Ve bu seni yoruyor. Her gün onunla rekabet etmek, bir tür dijital saklambaç gibi. Sen özgün olmaya çalışıyorsun, o seni algoritmikleştiriyor. Sen duygusal bir şey yazıyorsun, o onu formüle ediyor. Sen eksik bir cümle kuruyorsun, o onu tamamlıyor. Ama o eksiklikte sen vardın. O cümlenin düşüklüğünde senin ruh hâlin vardı. Şimdi hepsi düzeltilmiş hâlde. O kadar düzgün ki, sahici değil. O kadar doğru ki, yanlış gibi. Çünkü bazen insan anlatırken dağılır. Kimi zaman dağınıklık anlatır zaten.
Peki şimdi ne yapacağız? Cevap basit değil. ChatGPT’yi kapatmak gibi romantik fikirleri geç artık. Çünkü onu kapatırsan, story boş kalır. “Bugün ne paylaşsam?” sorusuna cevap veremezsin. Ama şu var ki, o bir kaynak. Sen bir anlatıcısın. O bir öneri makinesi. Sen bir ruh. O bir yazım aracı. Ve unutma: o hiçbir zaman “bugün kötü hissettim” diye bir post atmaz. Atamaz. Çünkü hissetmez. Ve belki de tam burada, seni değerli kılan şey var: Sen hissediyorsun.

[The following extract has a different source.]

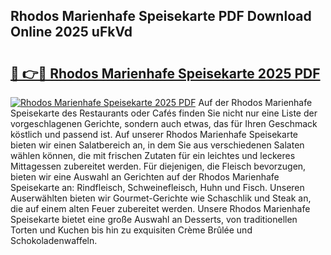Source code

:## Rhodos Marienhafe Speisekarte PDF Download Online 2025 uFkVd

# <h2><a href="http://gcazc62.nevu.top/?p=Rhodos+Marienhafe+Speisekarte">🔗 👉🔴 Rhodos Marienhafe Speisekarte 2025 PDF</a></h2>

[![Rhodos Marienhafe Speisekarte 2025 PDF](https://i.imgur.com/dBaPXMq.png)](http://gcazc62.nevu.top/?p=Rhodos+Marienhafe+Speisekarte)
Auf der Rhodos Marienhafe Speisekarte des Restaurants oder Cafés finden Sie nicht nur eine Liste der vorgeschlagenen Gerichte, sondern auch etwas, das für Ihren Geschmack köstlich und passend ist. Auf unserer Rhodos Marienhafe Speisekarte bieten wir einen Salatbereich an, in dem Sie aus verschiedenen Salaten wählen können, die mit frischen Zutaten für ein leichtes und leckeres Mittagessen zubereitet werden. Für diejenigen, die Fleisch bevorzugen, bieten wir eine Auswahl an Gerichten auf der Rhodos Marienhafe Speisekarte an: Rindfleisch, Schweinefleisch, Huhn und Fisch. Unseren Auserwählten bieten wir Gourmet-Gerichte wie Schaschlik und Steak an, die auf einem alten Feuer zubereitet werden. Unsere Rhodos Marienhafe Speisekarte bietet eine große Auswahl an Desserts, von traditionellen Torten und Kuchen bis hin zu exquisiten Crème Brûlée und Schokoladenwaffeln.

Hatalı yazıyorsun. Yoruluyorsun. Duruyorsun. Üretmiyorsun. Ama sonra bir sabah uyanıyorsun, bir cümle aklına düşüyor. “Bugün kendime bir kahve ısmarladım” diyorsun. Ve o cümle, o kahve kadar sade ama içten oluyor. O anda sen varsın. Senin ruh hâlin, senin sesin. Ne algoritma bilir bunu, ne öneri sistemi. Çünkü hikâyenin özü burada: Yaşarken yazarsın. Yazarken yaşarsın.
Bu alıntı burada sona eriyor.